Show that there is no Brewster’s angle for s polarization.
To show that there is no Brewster's angle for s-polarization, we need to understand the concept of Brewster's angle and the polarization of light.
Brewster's angle, also known as the polarizing angle, is the specific angle of incidence at which light is polarized when it reflects off a dielectric surface. At Brewster's angle, the reflected light becomes completely polarized, in either the p-polarized (parallel to the plane of incidence) or s-polarized (perpendicular to the plane of incidence) direction.
For light to be p-polarized, the incident light must be at the Brewster's angle with respect to the surface. This angle satisfies the condition:
tan(θ_B) = n2 / n1
Where:
θ_B is the Brewster's angle,
n1 is the refractive index of the incident medium (usually air),
n2 is the refractive index of the medium the light is incident on (e.g., a dielectric material).

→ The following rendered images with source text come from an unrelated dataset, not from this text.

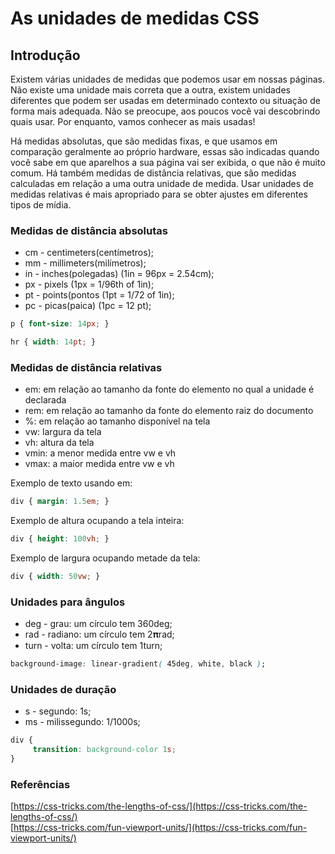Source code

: # As unidades de medidas CSS

## Introdução

Existem várias unidades de medidas que podemos usar em nossas páginas. Não existe uma unidade mais correta que a outra, existem unidades diferentes que podem ser usadas em determinado contexto ou situação de forma mais adequada. Não se preocupe,  aos poucos você vai descobrindo quais usar. Por enquanto, vamos conhecer as mais usadas!

Há medidas absolutas, que são medidas fixas, e que usamos em comparação geralmente ao próprio hardware, essas são indicadas quando você sabe em que aparelhos a sua página vai ser exibida, o que não é muito comum. Há também medidas de distância relativas, que são medidas calculadas em relação a uma outra unidade de medida. Usar unidades de medidas relativas é mais apropriado para se obter ajustes em diferentes tipos de mídia.

### Medidas de distância absolutas

* cm - centimeters\(centímetros\);
* mm - millimeters\(milímetros\);
* in - inches\(polegadas\) \(1in = 96px = 2.54cm\);
* px - pixels \(1px = 1/96th of 1in\);
* pt - points\(pontos \(1pt = 1/72 of 1in\);
* pc - picas\(paica\) \(1pc = 12 pt\);

```css
p { font-size: 14px; }
```

```css
hr { width: 14pt; }
```

### Medidas de distância relativas

* em: em relação ao tamanho da fonte do elemento no qual a unidade é declarada
* rem: em relação ao tamanho da fonte do elemento raiz do documento
* %: em relação ao tamanho disponível na tela
* vw: largura da tela
* vh: altura da tela
* vmin: a menor medida entre vw e vh
* vmax: a maior medida entre vw e vh

Exemplo de texto usando em:

```css
div { margin: 1.5em; }
```

Exemplo de altura ocupando a tela inteira:

```css
div { height: 100vh; }
```

Exemplo de largura ocupando metade da tela:

```css
div { width: 50vw; }
```

### Unidades para ângulos

* deg - grau: um círculo tem 360deg;
* rad - radiano: um círculo tem 2𝛑rad;
* turn - volta: um círculo tem 1turn;

```css
background-image: linear-gradient( 45deg, white, black );
```

### Unidades de duração

* s - segundo: 1s;
* ms - milissegundo: 1/1000s;

```css
div {
     transition: background-color 1s;
}
```

### Referências

[https://css-tricks.com/the-lengths-of-css/](https://css-tricks.com/the-lengths-of-css/)  
[https://css-tricks.com/fun-viewport-units/](https://css-tricks.com/fun-viewport-units/)



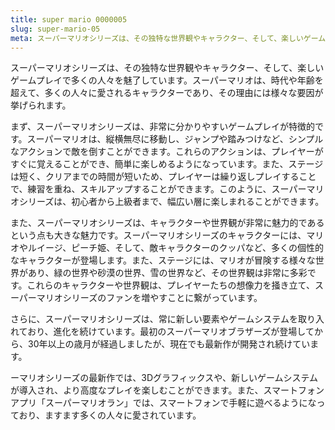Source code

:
 ```yaml
---
title: super mario 0000005
slug: super-mario-05
meta: スーパーマリオシリーズは、その独特な世界観やキャラクター、そして、楽しいゲームプレイで多くの人々を魅了しています。
---
```


スーパーマリオシリーズは、その独特な世界観やキャラクター、そして、楽しいゲームプレイで多くの人々を魅了しています。スーパーマリオは、時代や年齢を超えて、多くの人々に愛されるキャラクターであり、その理由には様々な要因が挙げられます。

まず、スーパーマリオシリーズは、非常に分かりやすいゲームプレイが特徴的です。スーパーマリオは、縦横無尽に移動し、ジャンプや踏みつけなど、シンプルなアクションで敵を倒すことができます。これらのアクションは、プレイヤーがすぐに覚えることができ、簡単に楽しめるようになっています。また、ステージは短く、クリアまでの時間が短いため、プレイヤーは繰り返しプレイすることで、練習を重ね、スキルアップすることができます。このように、スーパーマリオシリーズは、初心者から上級者まで、幅広い層に楽しまれることができます。

また、スーパーマリオシリーズは、キャラクターや世界観が非常に魅力的であるという点も大きな魅力です。スーパーマリオシリーズのキャラクターには、マリオやルイージ、ピーチ姫、そして、敵キャラクターのクッパなど、多くの個性的なキャラクターが登場します。また、ステージには、マリオが冒険する様々な世界があり、緑の世界や砂漠の世界、雪の世界など、その世界観は非常に多彩です。これらのキャラクターや世界観は、プレイヤーたちの想像力を掻き立て、スーパーマリオシリーズのファンを増やすことに繋がっています。

さらに、スーパーマリオシリーズは、常に新しい要素やゲームシステムを取り入れており、進化を続けています。最初のスーパーマリオブラザーズが登場してから、30年以上の歳月が経過しましたが、現在でも最新作が開発され続けています。

ーマリオシリーズの最新作では、3Dグラフィックスや、新しいゲームシステムが導入され、より高度なプレイを楽しむことができます。また、スマートフォンアプリ「スーパーマリオラン」では、スマートフォンで手軽に遊べるようになっており、ますます多くの人々に愛されています。
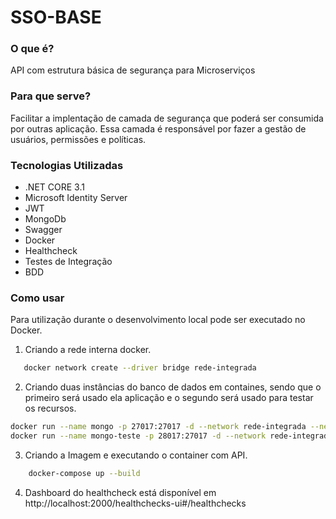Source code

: # SSO-BASE
### O que é?
API com estrutura básica de segurança para Microserviços
### Para que serve?
Facilitar a implentação de camada de segurança que poderá ser consumida por outras aplicação. Essa camada é responsável por fazer a gestão de usuários, permissões e políticas.
### Tecnologias Utilizadas
  - .NET CORE 3.1
  - Microsoft Identity Server
  - JWT
  - MongoDb
  - Swagger
  - Docker
  - Healthcheck
  - Testes de Integração
  - BDD
  
### Como usar
Para utilização durante o desenvolvimento local pode ser executado no Docker.
  1. Criando a rede interna docker.
  ```bash
     docker network create --driver bridge rede-integrada
  ```
  2. Criando duas instâncias do banco de dados em containes, sendo que o primeiro será usado ela aplicação e o segundo será usado para testar os recursos. 
  ```bash
docker run --name mongo -p 27017:27017 -d --network rede-integrada --network-alias mongo-local bitnami/mongodb:latest && 
docker run --name mongo-teste -p 28017:27017 -d --network rede-integrada --network-alias mongo-local-teste bitnami/mongodb:latest

  ```
  3. Criando a Imagem e executando o container com API.
  ```bash
      docker-compose up --build
  ```
  4. Dashboard do healthcheck está disponível em http://localhost:2000/healthchecks-ui#/healthchecks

On the other hand, for light to be s-polarized, the angle of incidence must be 90 degrees (perpendicular) to the plane of incidence. At this angle, no reflection occurs, and the light is fully transmitted into the medium.

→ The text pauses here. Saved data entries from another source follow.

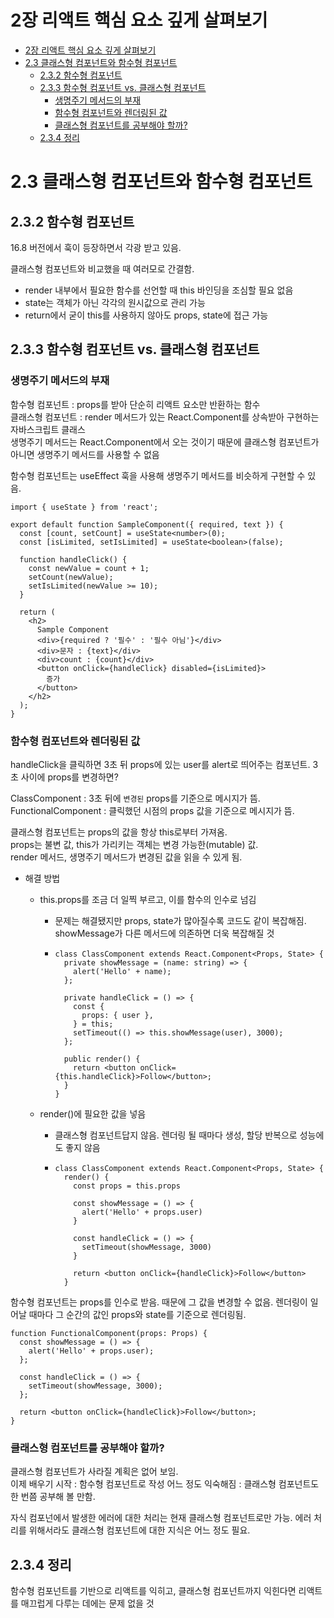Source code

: # 2장 리액트 핵심 요소 깊게 살펴보기

- [2장 리액트 핵심 요소 깊게 살펴보기](#2장-리액트-핵심-요소-깊게-살펴보기)
- [2.3 클래스형 컴포넌트와 함수형 컴포넌트](#23-클래스형-컴포넌트와-함수형-컴포넌트)
  - [2.3.2 함수형 컴포넌트](#232-함수형-컴포넌트)
  - [2.3.3 함수형 컴포넌트 vs. 클래스형 컴포넌트](#233-함수형-컴포넌트-vs-클래스형-컴포넌트)
    - [생명주기 메서드의 부재](#생명주기-메서드의-부재)
    - [함수형 컴포넌트와 렌더링된 값](#함수형-컴포넌트와-렌더링된-값)
    - [클래스형 컴포넌트를 공부해야 할까?](#클래스형-컴포넌트를-공부해야-할까)
  - [2.3.4 정리](#234-정리)

# 2.3 클래스형 컴포넌트와 함수형 컴포넌트

## 2.3.2 함수형 컴포넌트

16.8 버전에서 훅이 등장하면서 각광 받고 있음.

클래스형 컴포넌트와 비교했을 때 여러모로 간결함.

- render 내부에서 필요한 함수를 선언할 때 this 바인딩을 조심할 필요 없음
- state는 객체가 아닌 각각의 원시값으로 관리 가능
- return에서 굳이 this를 사용하지 않아도 props, state에 접근 가능

## 2.3.3 함수형 컴포넌트 vs. 클래스형 컴포넌트

### 생명주기 메서드의 부재

함수형 컴포넌트 : props를 받아 단순히 리액트 요소만 반환하는 함수  
클래스형 컴포넌트 : render 메서드가 있는 React.Component를 상속받아 구현하는 자바스크립트 클래스  
생명주기 메서드는 React.Component에서 오는 것이기 때문에 클래스형 컴포넌트가 아니면 생명주기 메서드를 사용할 수 없음

함수형 컴포넌트는 useEffect 훅을 사용해 생명주기 메서드를 비슷하게 구현할 수 있음.

```tsx
import { useState } from 'react';

export default function SampleComponent({ required, text }) {
  const [count, setCount] = useState<number>(0);
  const [isLimited, setIsLimited] = useState<boolean>(false);

  function handleClick() {
    const newValue = count + 1;
    setCount(newValue);
    setIsLimited(newValue >= 10);
  }

  return (
    <h2>
      Sample Component
      <div>{required ? '필수' : '필수 아님'}</div>
      <div>문자 : {text}</div>
      <div>count : {count}</div>
      <button onClick={handleClick} disabled={isLimited}>
        증가
      </button>
    </h2>
  );
}
```

### 함수형 컴포넌트와 렌더링된 값

handleClick을 클릭하면 3초 뒤 props에 있는 user를 alert로 띄어주는 컴포넌트.
3초 사이에 props를 변경하면?

ClassComponent : 3초 뒤에 `변경된` props를 기준으로 메시지가 뜸.  
FunctionalComponent : 클릭했던 시점의 props 값을 기준으로 메시지가 뜸.

클래스형 컴포넌트는 props의 값을 항상 this로부터 가져옴.  
props는 불변 값, this가 가리키는 객체는 변경 가능한(mutable) 값.  
render 메서드, 생명주기 메서드가 변경된 값을 읽을 수 있게 됨.

- 해결 방법

  - this.props를 조금 더 일찍 부르고, 이를 함수의 인수로 넘김

    - 문제는 해결됐지만 props, state가 많아질수록 코드도 같이 복잡해짐. showMessage가 다른 메서드에 의존하면 더욱 복잡해질 것
    - ```tsx
      class ClassComponent extends React.Component<Props, State> {
        private showMessage = (name: string) => {
          alert('Hello' + name);
        };

        private handleClick = () => {
          const {
            props: { user },
          } = this;
          setTimeout(() => this.showMessage(user), 3000);
        };

        public render() {
          return <button onClick={this.handleClick}>Follow</button>;
        }
      }
      ```

  - render()에 필요한 값을 넣음

    - 클래스형 컴포넌트답지 않음. 렌더링 될 때마다 생성, 할당 반복으로 성능에도 좋지 않음
    - ```tsx
      class ClassComponent extends React.Component<Props, State> {
        render() {
          const props = this.props

          const showMessage = () => {
            alert('Hello' + props.user)
          }

          const handleClick = () => {
            setTimeout(showMessage, 3000)
          }

          return <button onClick={handleClick}>Follow</button>
        }
      ```

함수형 컴포넌트는 props를 인수로 받음. 때문에 그 값을 변경할 수 없음. 렌더링이 일어날 때마다 그 순간의 값인 props와 state를 기준으로 렌더링됨.

```tsx
function FunctionalComponent(props: Props) {
  const showMessage = () => {
    alert('Hello' + props.user);
  };

  const handleClick = () => {
    setTimeout(showMessage, 3000);
  };

  return <button onClick={handleClick}>Follow</button>;
}
```

### 클래스형 컴포넌트를 공부해야 할까?

클래스형 컴포넌트가 사라질 계획은 없어 보임.  
이제 배우기 시작 : 함수형 컴포넌트로 작성
어느 정도 익숙해짐 : 클래스형 컴포넌트도 한 번쯤 공부해 볼 만함.

자식 컴포넌에서 발생한 에러에 대한 처리는 현재 클래스형 컴포넌트로만 가능. 에러 처리를 위해서라도 클래스형 컴포넌트에 대한 지식은 어느 정도 필요.

## 2.3.4 정리

함수형 컴포넌트를 기반으로 리액트를 익히고, 클래스형 컴포넌트까지 익힌다면 리액트를 매끄럽게 다루는 데에는 문제 없을 것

To determine if there is a Brewster's angle for s-polarization, we evaluate the equation with θ = 90 degrees:
tan(90) = n2 / n1
The tangent of 90 degrees is undefined (or infinite). Thus, there is no angle of incidence that satisfies this equation. Consequently, there is no Brewster's angle for s-polarization.
In summary, the absence of a Brewster's angle for s-polarization results from the fact that s-polarized light is already fully transmitted at normal incidence (θ = 0) and does not undergo any reflection.